Take the data below and copy exactly the lines starting at the one with "# ibm_iam_action_control_assignment" and finishing at the one with "created the action_control assignment.", both included.

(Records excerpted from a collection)
┌──

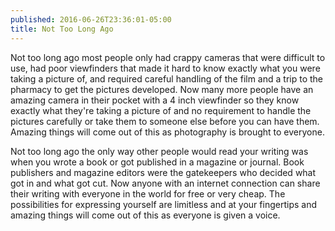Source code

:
 ```yaml
---
published: 2016-06-26T23:36:01-05:00
title: Not Too Long Ago
---
```

Not too long ago most people only had crappy cameras that were difficult to use, had poor viewfinders that made it hard to know exactly what you were taking a picture of, and required careful handling of the film and a trip to the pharmacy to get the pictures developed. Now many more people have an amazing camera in their pocket with a 4 inch viewfinder so they know exactly what they're taking a picture of and no requirement to handle the pictures carefully or take them to someone else before you can have them. Amazing things will come out of this as photography is brought to everyone.

Not too long ago the only way other people would read your writing was when you wrote a book or got published in a magazine or journal. Book publishers and magazine editors were the gatekeepers who decided what got in and what got cut. Now anyone with an internet connection can share their writing with everyone in the world for free or very cheap. The possibilities for expressing yourself are limitless and at your fingertips and amazing things will come out of this as everyone is given a voice.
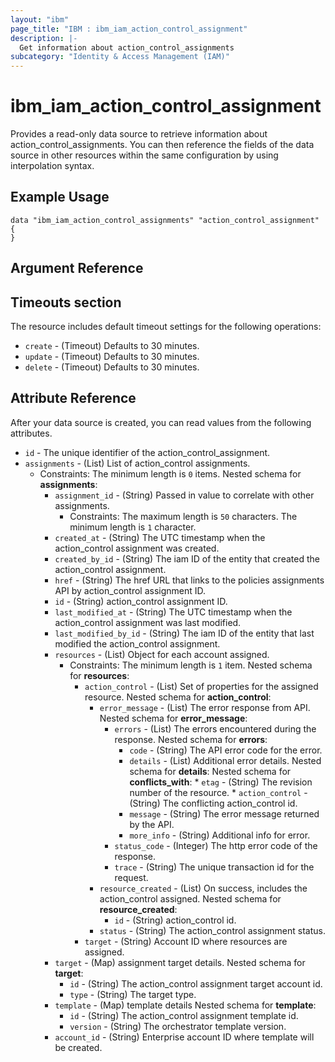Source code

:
 ```yaml
---
layout: "ibm"
page_title: "IBM : ibm_iam_action_control_assignment"
description: |-
  Get information about action_control_assignments
subcategory: "Identity & Access Management (IAM)"
---
```


# ibm_iam_action_control_assignment

Provides a read-only data source to retrieve information about action_control_assignments. You can then reference the fields of the data source in other resources within the same configuration by using interpolation syntax.

## Example Usage

```hcl
data "ibm_iam_action_control_assignments" "action_control_assignment" {
}
```

## Argument Reference

## Timeouts section

The resource includes default timeout settings for the following operations:

* `create` - (Timeout) Defaults to 30 minutes.
* `update` - (Timeout) Defaults to 30 minutes.
* `delete` - (Timeout) Defaults to 30 minutes.


## Attribute Reference

After your data source is created, you can read values from the following attributes.

* `id` - The unique identifier of the action_control_assignment.
* `assignments` - (List) List of action_control assignments.
  * Constraints: The minimum length is `0` items.
Nested schema for **assignments**:
	* `assignment_id` - (String) Passed in value to correlate with other assignments.
	  * Constraints: The maximum length is `50` characters. The minimum length is `1` character.
	* `created_at` - (String) The UTC timestamp when the action_control assignment was created.
	* `created_by_id` - (String) The iam ID of the entity that created the action_control assignment.
	* `href` - (String) The href URL that links to the policies assignments API by action_control assignment ID.
	* `id` - (String) action_control assignment ID.
	* `last_modified_at` - (String) The UTC timestamp when the action_control assignment was last modified.
	* `last_modified_by_id` - (String) The iam ID of the entity that last modified the action_control assignment.
	* `resources` - (List) Object for each account assigned.
	  * Constraints: The minimum length is `1` item.
	Nested schema for **resources**:
		* `action_control` - (List) Set of properties for the assigned resource.
		Nested schema for **action_control**:
			* `error_message` - (List) The error response from API.
			Nested schema for **error_message**:
				* `errors` - (List) The errors encountered during the response.
				Nested schema for **errors**:
					* `code` - (String) The API error code for the error.
					* `details` - (List) Additional error details.
					Nested schema for **details**:
						Nested schema for **conflicts_with**:
							* `etag` - (String) The revision number of the resource.
							* `action_control` - (String) The conflicting action_control id.
					* `message` - (String) The error message returned by the API.
					* `more_info` - (String) Additional info for error.
				* `status_code` - (Integer) The http error code of the response.
				* `trace` - (String) The unique transaction id for the request.
			* `resource_created` - (List) On success, includes the  action_control assigned.
			Nested schema for **resource_created**:
				* `id` - (String) action_control id.
			* `status` - (String) The action_control assignment status.
		* `target` - (String) Account ID where resources are assigned.
	* `target` - (Map) assignment target details.
	Nested schema for **target**:
		* `id` - (String) The action_control assignment target account id.
		* `type` - (String) The target type.
	* `template` - (Map) template details
    Nested schema for **template**:
		* `id` - (String) The action_control assignment template id.
		* `version` - (String) The orchestrator template version.
	* `account_id` - (String) Enterprise account ID where template will be created.
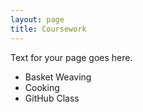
 ```yaml
---
layout: page
title: Coursework
---
```


Text for your page goes here.

+ Basket Weaving
+ Cooking
+ GitHub Class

└──

=== Result for this task ===
# ibm_iam_action_control_assignment

Provides a read-only data source to retrieve information about action_control_assignments. You can then reference the fields of the data source in other resources within the same configuration by using interpolation syntax.

## Example Usage

```hcl
data "ibm_iam_action_control_assignments" "action_control_assignment" {
}
```

## Argument Reference

## Timeouts section

The resource includes default timeout settings for the following operations:

* `create` - (Timeout) Defaults to 30 minutes.
* `update` - (Timeout) Defaults to 30 minutes.
* `delete` - (Timeout) Defaults to 30 minutes.


## Attribute Reference

After your data source is created, you can read values from the following attributes.

* `id` - The unique identifier of the action_control_assignment.
* `assignments` - (List) List of action_control assignments.
  * Constraints: The minimum length is `0` items.
Nested schema for **assignments**:
	* `assignment_id` - (String) Passed in value to correlate with other assignments.
	  * Constraints: The maximum length is `50` characters. The minimum length is `1` character.
	* `created_at` - (String) The UTC timestamp when the action_control assignment was created.
	* `created_by_id` - (String) The iam ID of the entity that created the action_control assignment.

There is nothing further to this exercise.